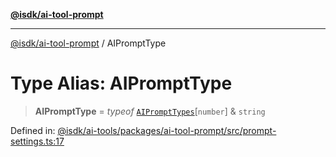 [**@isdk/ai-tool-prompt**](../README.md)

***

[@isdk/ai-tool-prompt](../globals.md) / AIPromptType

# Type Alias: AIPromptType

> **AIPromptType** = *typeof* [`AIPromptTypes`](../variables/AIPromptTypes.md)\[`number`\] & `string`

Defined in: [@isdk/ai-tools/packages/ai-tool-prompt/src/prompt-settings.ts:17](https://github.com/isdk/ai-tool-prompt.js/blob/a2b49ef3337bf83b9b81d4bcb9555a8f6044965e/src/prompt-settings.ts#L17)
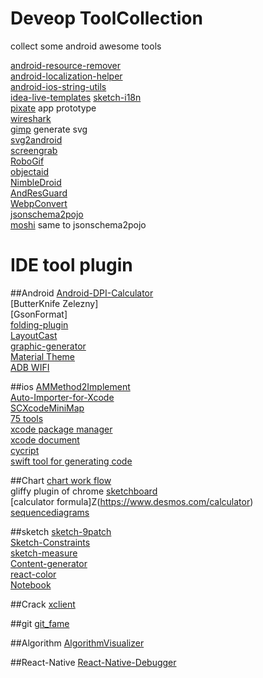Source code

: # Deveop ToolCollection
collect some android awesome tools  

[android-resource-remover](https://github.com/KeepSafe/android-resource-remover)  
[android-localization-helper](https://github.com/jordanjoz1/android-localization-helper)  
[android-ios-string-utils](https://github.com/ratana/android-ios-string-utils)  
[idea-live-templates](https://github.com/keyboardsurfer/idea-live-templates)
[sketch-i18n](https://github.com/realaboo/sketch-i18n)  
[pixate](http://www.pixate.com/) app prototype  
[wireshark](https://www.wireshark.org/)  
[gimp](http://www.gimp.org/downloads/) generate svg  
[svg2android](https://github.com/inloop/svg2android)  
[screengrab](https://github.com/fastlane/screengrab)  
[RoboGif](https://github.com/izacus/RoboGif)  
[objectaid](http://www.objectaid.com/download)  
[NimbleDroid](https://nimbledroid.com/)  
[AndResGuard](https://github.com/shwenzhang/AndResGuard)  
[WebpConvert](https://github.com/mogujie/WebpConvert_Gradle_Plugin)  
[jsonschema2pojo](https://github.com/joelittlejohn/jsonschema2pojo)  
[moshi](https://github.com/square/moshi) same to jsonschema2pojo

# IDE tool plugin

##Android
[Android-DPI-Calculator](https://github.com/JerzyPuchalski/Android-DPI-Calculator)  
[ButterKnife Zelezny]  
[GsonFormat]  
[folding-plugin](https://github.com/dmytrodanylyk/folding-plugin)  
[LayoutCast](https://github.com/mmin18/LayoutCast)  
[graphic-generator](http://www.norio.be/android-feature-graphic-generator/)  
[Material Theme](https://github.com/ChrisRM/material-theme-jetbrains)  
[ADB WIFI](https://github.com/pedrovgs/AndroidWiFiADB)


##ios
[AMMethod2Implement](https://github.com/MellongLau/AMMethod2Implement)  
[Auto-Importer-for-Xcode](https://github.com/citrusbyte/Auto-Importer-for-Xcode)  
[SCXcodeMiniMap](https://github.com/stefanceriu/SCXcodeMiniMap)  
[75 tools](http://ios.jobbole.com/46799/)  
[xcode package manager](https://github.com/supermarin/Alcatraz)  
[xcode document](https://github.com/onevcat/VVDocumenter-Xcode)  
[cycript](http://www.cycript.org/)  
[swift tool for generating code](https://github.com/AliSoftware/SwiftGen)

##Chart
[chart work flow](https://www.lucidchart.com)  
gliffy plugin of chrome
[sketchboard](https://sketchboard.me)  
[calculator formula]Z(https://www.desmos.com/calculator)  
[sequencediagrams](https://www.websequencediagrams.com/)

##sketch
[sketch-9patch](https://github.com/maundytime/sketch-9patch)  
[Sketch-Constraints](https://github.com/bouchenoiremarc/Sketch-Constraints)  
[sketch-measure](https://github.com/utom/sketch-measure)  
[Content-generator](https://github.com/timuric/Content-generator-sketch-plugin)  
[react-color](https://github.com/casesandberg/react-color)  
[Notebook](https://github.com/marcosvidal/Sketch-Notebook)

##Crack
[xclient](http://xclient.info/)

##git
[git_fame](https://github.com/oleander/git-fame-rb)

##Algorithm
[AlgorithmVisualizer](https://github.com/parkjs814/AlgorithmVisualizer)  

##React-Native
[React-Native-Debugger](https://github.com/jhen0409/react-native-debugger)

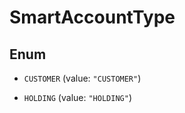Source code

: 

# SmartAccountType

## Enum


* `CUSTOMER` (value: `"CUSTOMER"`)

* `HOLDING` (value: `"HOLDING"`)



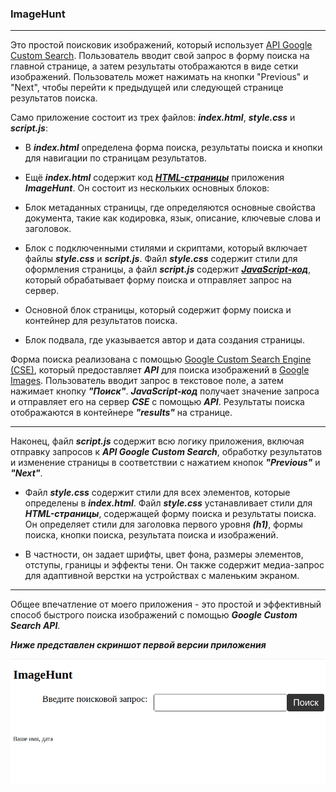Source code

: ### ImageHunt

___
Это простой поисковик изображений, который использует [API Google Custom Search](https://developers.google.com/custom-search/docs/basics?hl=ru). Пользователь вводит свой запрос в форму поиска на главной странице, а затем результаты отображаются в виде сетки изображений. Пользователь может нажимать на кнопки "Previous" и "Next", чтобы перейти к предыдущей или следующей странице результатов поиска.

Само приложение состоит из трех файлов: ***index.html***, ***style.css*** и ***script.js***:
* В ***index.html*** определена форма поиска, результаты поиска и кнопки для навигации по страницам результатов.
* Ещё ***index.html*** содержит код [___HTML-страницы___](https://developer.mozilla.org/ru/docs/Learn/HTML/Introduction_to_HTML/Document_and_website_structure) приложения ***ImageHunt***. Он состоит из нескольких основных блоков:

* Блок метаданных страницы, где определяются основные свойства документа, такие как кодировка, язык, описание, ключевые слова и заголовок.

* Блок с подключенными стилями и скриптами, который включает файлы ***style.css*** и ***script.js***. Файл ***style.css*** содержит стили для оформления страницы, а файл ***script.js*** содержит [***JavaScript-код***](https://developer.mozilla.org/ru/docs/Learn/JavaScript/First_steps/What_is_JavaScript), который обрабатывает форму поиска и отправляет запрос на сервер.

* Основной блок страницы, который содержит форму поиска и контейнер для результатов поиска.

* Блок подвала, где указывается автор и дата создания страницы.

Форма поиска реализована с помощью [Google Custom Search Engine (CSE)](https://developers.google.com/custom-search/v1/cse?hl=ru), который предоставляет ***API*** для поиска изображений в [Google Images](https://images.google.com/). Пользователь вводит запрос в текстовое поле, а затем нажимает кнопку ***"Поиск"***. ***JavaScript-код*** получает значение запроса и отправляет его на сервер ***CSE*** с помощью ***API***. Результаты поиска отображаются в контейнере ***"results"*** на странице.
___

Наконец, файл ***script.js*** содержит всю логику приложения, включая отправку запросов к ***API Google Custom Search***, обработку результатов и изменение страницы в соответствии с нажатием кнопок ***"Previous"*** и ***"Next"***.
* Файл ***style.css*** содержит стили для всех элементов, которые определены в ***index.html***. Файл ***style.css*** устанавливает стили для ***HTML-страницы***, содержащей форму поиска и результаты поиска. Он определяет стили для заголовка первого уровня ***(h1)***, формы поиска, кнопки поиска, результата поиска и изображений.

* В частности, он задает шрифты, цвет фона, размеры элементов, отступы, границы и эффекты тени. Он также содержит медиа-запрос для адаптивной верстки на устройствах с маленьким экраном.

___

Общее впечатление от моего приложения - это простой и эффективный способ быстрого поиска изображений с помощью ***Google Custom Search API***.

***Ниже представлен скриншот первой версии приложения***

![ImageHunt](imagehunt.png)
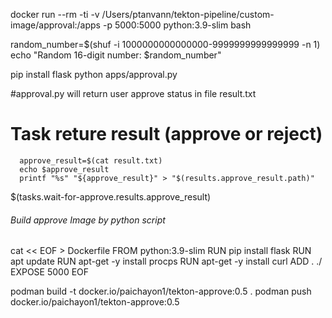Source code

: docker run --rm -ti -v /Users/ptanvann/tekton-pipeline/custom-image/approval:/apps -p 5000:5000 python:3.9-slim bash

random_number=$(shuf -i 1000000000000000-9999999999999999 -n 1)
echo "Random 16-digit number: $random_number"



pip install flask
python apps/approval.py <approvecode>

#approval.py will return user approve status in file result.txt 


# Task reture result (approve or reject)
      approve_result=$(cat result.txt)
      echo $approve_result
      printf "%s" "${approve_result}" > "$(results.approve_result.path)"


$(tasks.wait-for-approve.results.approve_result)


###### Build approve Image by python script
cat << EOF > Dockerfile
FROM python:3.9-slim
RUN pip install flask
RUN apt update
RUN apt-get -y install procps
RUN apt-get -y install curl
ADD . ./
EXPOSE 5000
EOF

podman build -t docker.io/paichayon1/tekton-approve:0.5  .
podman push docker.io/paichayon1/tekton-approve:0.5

◆ ◆ ◆

Task prompt: Tally the lines of the material in which the string "approval" occurs, and present only that tally.

Answer box: 3